• **Your objective**:
Go through the lines below one by one and count those holding the string "Technical". Give the count alone.

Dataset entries
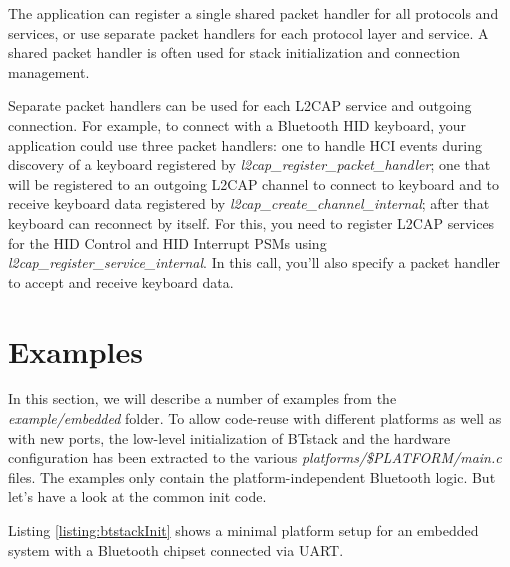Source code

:\documentclass[a4paper,titlepage,oneside,12pt]{amsart} %
\newcommand{\urlfoot}[2]{\href{#1}{{\color{blue} #2}}\footnote{#1}}
\begin{document}
The application can register a single shared packet handler for all protocols and services, or use separate packet handlers for each protocol layer and service. A shared packet handler is often used for stack initialization and connection management.

Separate packet handlers can be used for each L2CAP service and outgoing connection. For example, to connect with a Bluetooth HID keyboard, your application could use three packet handlers: one to handle HCI events during discovery of a keyboard registered by \emph{l2cap\_register\_packet\_handler}; one that will be registered to an outgoing L2CAP channel to connect to keyboard and to receive keyboard data registered by \emph{l2cap\_create\_channel\_internal}; after that keyboard can reconnect by itself. For this, you need to register L2CAP services for the HID Control and HID Interrupt PSMs using \emph{l2cap\_register\_service\_internal}. In this call, you'll also specify a packet handler to accept and receive keyboard data. 

\newcommand{\BluetoothSpecification}{\urlfoot{https://www.bluetooth.org/Technical/Specifications/adopted.htm}{Bluetooth Specification}}
\newcommand{\BluetoothSpecificationURL}{\href{https://www.bluetooth.org/Technical/Specifications/adopted.htm}{\color{blue} Bluetooth Specification}}



\pagebreak 
\section{Examples}
\label{section:examples}

In this section, we will describe a number of examples from the \emph{example/embedded} folder. To allow code-reuse with different platforms as well as with new ports, the low-level initialization of BTstack and the hardware configuration has been extracted to the various \emph{platforms/\$PLATFORM/main.c} files. The examples only contain the platform-independent Bluetooth logic. But let's have a look at the common init code. 

Listing \ref{listing:btstackInit} shows a minimal platform setup for an embedded system with a Bluetooth chipset connected via UART.
\end{document}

• **Expected answer**:
2